Une décision controversée
Certains membres du gouvernement saluent une initiative nécessaire pour renforcer la confiance des citoyens. D'autres, en revanche, jugent cette mesure disproportionnée et stigmatisante. « C'est une atteinte à la vie privée », estime un conseiller ministériel sous couvert d'anonymat.
Les modalités pratiques
Les tests seront effectués de manière aléatoire, sans préavis. Ils concerneront environ 500 personnes, dont les ministres, leurs cabinets, les directeurs d'administration centrale et les conseillers. En cas de résultat positif, des sanctions disciplinaires seront envisagées.
Réactions politiques
L'opposition dénonce une opération de communication. « Le gouvernement cherche à détourner l'attention des vrais problèmes », a déclaré un député de l'opposition. Des syndicats de fonctionnaires ont également exprimé leur mécontentement, évoquant un climat de suspicion.
Un précédent européen
Cette mesure s'inspire de pratiques existantes dans d'autres pays européens, comme la Belgique ou l'Espagne, où des tests sont déjà en vigueur pour certains postes sensibles.
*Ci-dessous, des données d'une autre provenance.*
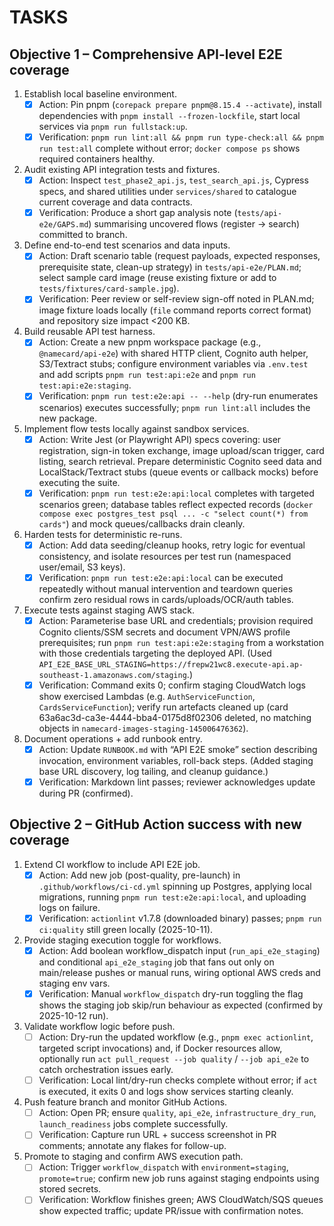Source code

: # TASKS

## Objective 1 – Comprehensive API-level E2E coverage

1. Establish local baseline environment.
   - [x] Action: Pin pnpm (`corepack prepare pnpm@8.15.4 --activate`), install dependencies with `pnpm install --frozen-lockfile`, start local services via `pnpm run fullstack:up`.
   - [x] Verification: `pnpm run lint:all && pnpm run type-check:all && pnpm run test:all` complete without error; `docker compose ps` shows required containers healthy.
2. Audit existing API integration tests and fixtures.
   - [x] Action: Inspect `test_phase2_api.js`, `test_search_api.js`, Cypress specs, and shared utilities under `services/shared` to catalogue current coverage and data contracts.
   - [x] Verification: Produce a short gap analysis note (`tests/api-e2e/GAPS.md`) summarising uncovered flows (register → search) committed to branch.
3. Define end-to-end test scenarios and data inputs.
   - [x] Action: Draft scenario table (request payloads, expected responses, prerequisite state, clean-up strategy) in `tests/api-e2e/PLAN.md`; select sample card image (reuse existing fixture or add to `tests/fixtures/card-sample.jpg`).
   - [x] Verification: Peer review or self-review sign-off noted in PLAN.md; image fixture loads locally (`file` command reports correct format) and repository size impact <200 KB.
4. Build reusable API test harness.
   - [x] Action: Create a new pnpm workspace package (e.g., `@namecard/api-e2e`) with shared HTTP client, Cognito auth helper, S3/Textract stubs; configure environment variables via `.env.test` and add scripts `pnpm run test:api:e2e` and `pnpm run test:api:e2e:staging`.
   - [x] Verification: `pnpm run test:e2e:api -- --help` (dry-run enumerates scenarios) executes successfully; `pnpm run lint:all` includes the new package.
5. Implement flow tests locally against sandbox services.
   - [x] Action: Write Jest (or Playwright API) specs covering: user registration, sign-in token exchange, image upload/scan trigger, card listing, search retrieval. Prepare deterministic Cognito seed data and LocalStack/Textract stubs (queue events or callback mocks) before executing the suite.
   - [x] Verification: `pnpm run test:e2e:api:local` completes with targeted scenarios green; database tables reflect expected records (`docker compose exec postgres_test psql ... -c "select count(*) from cards"`) and mock queues/callbacks drain cleanly.
6. Harden tests for deterministic re-runs.
   - [x] Action: Add data seeding/cleanup hooks, retry logic for eventual consistency, and isolate resources per test run (namespaced user/email, S3 keys).
   - [x] Verification: `pnpm run test:e2e:api:local` can be executed repeatedly without manual intervention and teardown queries confirm zero residual rows in cards/uploads/OCR/auth tables.
7. Execute tests against staging AWS stack.
   - [x] Action: Parameterise base URL and credentials; provision required Cognito clients/SSM secrets and document VPN/AWS profile prerequisites; run `pnpm run test:api:e2e:staging` from a workstation with those credentials targeting the deployed API. (Used `API_E2E_BASE_URL_STAGING=https://frepw21wc8.execute-api.ap-southeast-1.amazonaws.com/staging`.)
   - [x] Verification: Command exits 0; confirm staging CloudWatch logs show exercised Lambdas (e.g. `AuthServiceFunction`, `CardsServiceFunction`); verify run artefacts cleaned up (card 63a6ac3d-ca3e-4444-bba4-0175d8f02306 deleted, no matching objects in `namecard-images-staging-145006476362`).
8. Document operations + add runbook entry.
   - [x] Action: Update `RUNBOOK.md` with “API E2E smoke” section describing invocation, environment variables, roll-back steps. (Added staging base URL discovery, log tailing, and cleanup guidance.)
   - [x] Verification: Markdown lint passes; reviewer acknowledges update during PR (confirmed).

## Objective 2 – GitHub Action success with new coverage

1. Extend CI workflow to include API E2E job.
   - [x] Action: Add new job (post-quality, pre-launch) in `.github/workflows/ci-cd.yml` spinning up Postgres, applying local migrations, running `pnpm run test:e2e:api:local`, and uploading logs on failure.
   - [x] Verification: `actionlint` v1.7.8 (downloaded binary) passes; `pnpm run ci:quality` still green locally (2025-10-11).
2. Provide staging execution toggle for workflows.
   - [x] Action: Add boolean workflow_dispatch input (`run_api_e2e_staging`) and conditional `api_e2e_staging` job that fans out only on main/release pushes or manual runs, wiring optional AWS creds and staging env vars.
   - [x] Verification: Manual `workflow_dispatch` dry-run toggling the flag shows the staging job skip/run behaviour as expected (confirmed by 2025-10-12 run).
3. Validate workflow logic before push.
   - [ ] Action: Dry-run the updated workflow (e.g., `pnpm exec actionlint`, targeted script invocations) and, if Docker resources allow, optionally run `act pull_request --job quality` / `--job api_e2e` to catch orchestration issues early.
   - [ ] Verification: Local lint/dry-run checks complete without error; if `act` is executed, it exits 0 and logs show services starting cleanly.
4. Push feature branch and monitor GitHub Actions.
   - [ ] Action: Open PR; ensure `quality`, `api_e2e`, `infrastructure_dry_run`, `launch_readiness` jobs complete successfully.
   - [ ] Verification: Capture run URL + success screenshot in PR comments; annotate any flakes for follow-up.
5. Promote to staging and confirm AWS execution path.
   - [ ] Action: Trigger `workflow_dispatch` with `environment=staging`, `promote=true`; confirm new job runs against staging endpoints using stored secrets.
   - [ ] Verification: Workflow finishes green; AWS CloudWatch/SQS queues show expected traffic; update PR/issue with confirmation notes.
Toutefois, leur extension à l'ensemble des hauts fonctionnaires est inédite en France.
Vers une généralisation ?
Le ministre de l'Intérieur n'exclut pas d'étendre ces tests à d'autres catégories de fonctionnaires à l'avenir. « Rien n'est exclu pour garantir l'exemplarité de la fonction publique », a-t-il déclaré lors d'une conférence de presse. Reste à savoir si cette mesure sera durable ou si elle restera symbolique.